* Assigned task *
In the entries below, how many lines contain the word "Startup"? State the number and nothing more.

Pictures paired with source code
-=-=-

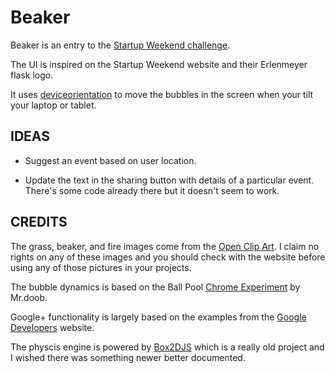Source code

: # Beaker

Beaker is an entry to the [Startup Weekend challenge](https://www.facebook.com/startupweekend/app_183778415022263).

The UI is inspired on the Startup Weekend website and their Erlenmeyer flask logo.

It uses [deviceorientation](http://dev.w3.org/geo/api/spec-source-orientation.html) to move the bubbles in the screen when your tilt your laptop or tablet.

## IDEAS

* Suggest an event based on user location.

* Update the text in the sharing button with details of a particular event. There's some code already there but it doesn't seem to work.

## CREDITS

The grass, beaker, and fire images come from the [Open Clip Art](http://openclipart.org). I claim no rights on any of these images and you should check with the website before using any of those pictures in your projects.

The bubble dynamics is based on the Ball Pool [Chrome Experiment](http://www.chromeexperiments.com/detail/ball-pool/) by Mr.doob.

Google+ functionality is largely based on the examples from the [Google Developers](https://developers.google.com/+) website.

The physcis engine is powered by [Box2DJS](http://box2d-js.sourceforge.net/) which is a really old project and I wished there was something newer better documented.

-=-=-

* Answer to this task *
2